/Glossary/SSL Certificate

SSL Certificate

An SSL certificate (Secure Sockets Layer) encrypts the connection between your website and your visitors’ browsers. It is what makes your URL show “https://” instead of “http://” and displays the padlock icon in the browser address bar. When a customer enters their credit card details, personal information, or login credentials on your store, SSL ensures that data cannot be intercepted by third parties during transmission.

Every legitimate ecommerce store needs an SSL certificate. Without one, browsers will warn visitors that your site is “Not Secure.”

Why It Matters

SSL certificates serve three critical functions for your Shopify store.

Security. SSL encrypts all data transmitted between the browser and your server. This protects payment gateway transactions, customer account details, and any form submissions from being intercepted. Without encryption, sensitive data travels as plain text that anyone on the same network could read.

Trust. The padlock icon and “https” prefix signal to visitors that your store is secure. Modern browsers actively warn users when a site lacks SSL, showing “Not Secure” in the address bar. For ecommerce, where customers must enter payment details, this trust signal directly affects your conversion rate.

SEO. Google has used HTTPS as a ranking signal since 2014. While it is a relatively minor factor compared to content quality and backlinks, having SSL is a baseline expectation. Sites without SSL may be penalized in search results. Google Search Console also flags mixed content issues where some resources load over HTTP on an HTTPS page.

SSL is not optional for ecommerce. It protects your customers, builds trust, and is required by every major payment gateway and browser.

How SSL Works

When a visitor loads your store, a process called the “SSL handshake” happens in milliseconds.

Step 1: The browser requests a secure connection from your server.

Step 2: Your server sends its SSL certificate, which contains your public encryption key and identity information.

Step 3: The browser verifies the certificate is valid, issued by a trusted certificate authority, and matches your domain name.
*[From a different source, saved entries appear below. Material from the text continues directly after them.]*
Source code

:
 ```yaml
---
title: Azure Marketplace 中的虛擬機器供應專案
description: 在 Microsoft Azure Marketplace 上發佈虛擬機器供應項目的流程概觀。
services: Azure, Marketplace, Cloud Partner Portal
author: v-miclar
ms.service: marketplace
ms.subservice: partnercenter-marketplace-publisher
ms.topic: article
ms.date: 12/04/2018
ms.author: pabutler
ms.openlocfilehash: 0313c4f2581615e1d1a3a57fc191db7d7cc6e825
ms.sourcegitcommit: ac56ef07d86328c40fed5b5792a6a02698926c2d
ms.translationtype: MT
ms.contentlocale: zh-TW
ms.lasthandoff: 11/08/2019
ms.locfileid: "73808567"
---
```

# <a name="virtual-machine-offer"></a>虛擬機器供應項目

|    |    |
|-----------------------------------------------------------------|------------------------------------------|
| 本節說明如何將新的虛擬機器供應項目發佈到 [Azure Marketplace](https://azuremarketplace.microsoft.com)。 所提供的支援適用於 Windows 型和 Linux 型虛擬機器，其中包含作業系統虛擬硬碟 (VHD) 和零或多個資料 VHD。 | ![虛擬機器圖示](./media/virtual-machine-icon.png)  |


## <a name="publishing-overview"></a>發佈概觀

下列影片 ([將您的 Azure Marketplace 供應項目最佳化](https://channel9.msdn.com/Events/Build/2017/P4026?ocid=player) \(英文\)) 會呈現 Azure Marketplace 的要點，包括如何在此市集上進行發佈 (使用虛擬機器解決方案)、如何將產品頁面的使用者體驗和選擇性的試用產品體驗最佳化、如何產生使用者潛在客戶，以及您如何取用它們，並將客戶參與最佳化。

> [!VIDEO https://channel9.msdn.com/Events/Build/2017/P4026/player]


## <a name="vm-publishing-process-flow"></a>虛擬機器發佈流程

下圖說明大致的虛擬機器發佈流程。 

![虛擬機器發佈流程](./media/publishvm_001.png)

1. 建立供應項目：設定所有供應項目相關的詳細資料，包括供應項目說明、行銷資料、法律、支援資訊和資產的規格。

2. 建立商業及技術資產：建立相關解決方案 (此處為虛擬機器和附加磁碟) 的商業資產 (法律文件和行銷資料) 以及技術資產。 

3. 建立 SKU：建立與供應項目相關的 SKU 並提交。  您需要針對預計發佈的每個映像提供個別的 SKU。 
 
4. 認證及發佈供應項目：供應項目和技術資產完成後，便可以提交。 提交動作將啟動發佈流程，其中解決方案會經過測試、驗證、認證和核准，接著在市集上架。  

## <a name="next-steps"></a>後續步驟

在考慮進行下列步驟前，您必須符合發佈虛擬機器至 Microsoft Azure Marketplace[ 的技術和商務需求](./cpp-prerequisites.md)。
Step 4: The browser and server establish an encrypted session using shared encryption keys.

Step 5: All data transferred during this session is encrypted and secure.

This entire process adds virtually no noticeable delay to page speed. Modern TLS (the successor to SSL, though we still use the term SSL colloquially) is highly optimized.

Diagram showing the SSL handshake process between browser and server

SSL on Shopify

Shopify includes free SSL certificates for all stores on every Shopify plan. You do not need to purchase, install, or renew an SSL certificate manually. Shopify automatically provisions and manages SSL through Let’s Encrypt for both your myshopify.com subdomain and any custom domain names you connect.

When you add a custom domain in your Shopify Admin, Shopify automatically issues an SSL certificate for it. This can take up to 48 hours to fully activate after connecting a new domain, but it typically happens within a few hours.

Common SSL Issues on Shopify

Mixed content warnings. If your HTTPS page loads some resources (images, scripts, fonts) over HTTP, browsers show a warning. This usually happens when you hardcode HTTP URLs in your theme code or use external resources that do not support HTTPS. Fix by updating all resource URLs to use HTTPS or protocol-relative URLs.

SSL pending after domain change. After connecting a new domain, SSL provisioning can take up to 48 hours. During this time, visitors may see security warnings. Make sure your DNS records are correctly pointed to Shopify.

Third-party app resources. Some Shopify apps may load external scripts or resources over HTTP. This creates mixed content issues. Contact the app developer to fix this or find an alternative app.

Types of SSL Certificates

Domain Validated (DV). Verifies domain ownership only. This is what Shopify provides through Let’s Encrypt. Sufficient for most ecommerce stores and activates the padlock icon.

Organization Validated (OV). Verifies domain ownership and basic organization details. Provides slightly more assurance but is not visually different in modern browsers.

Extended Validation (EV). The most thorough validation, verifying legal entity details. Previously showed a green company name in the address bar, but most browsers no longer display this distinction. Rarely necessary for Shopify stores.

If you are on Shopify, SSL is already handled for you. The main thing to watch for is mixed content issues where some resources load over HTTP instead of HTTPS.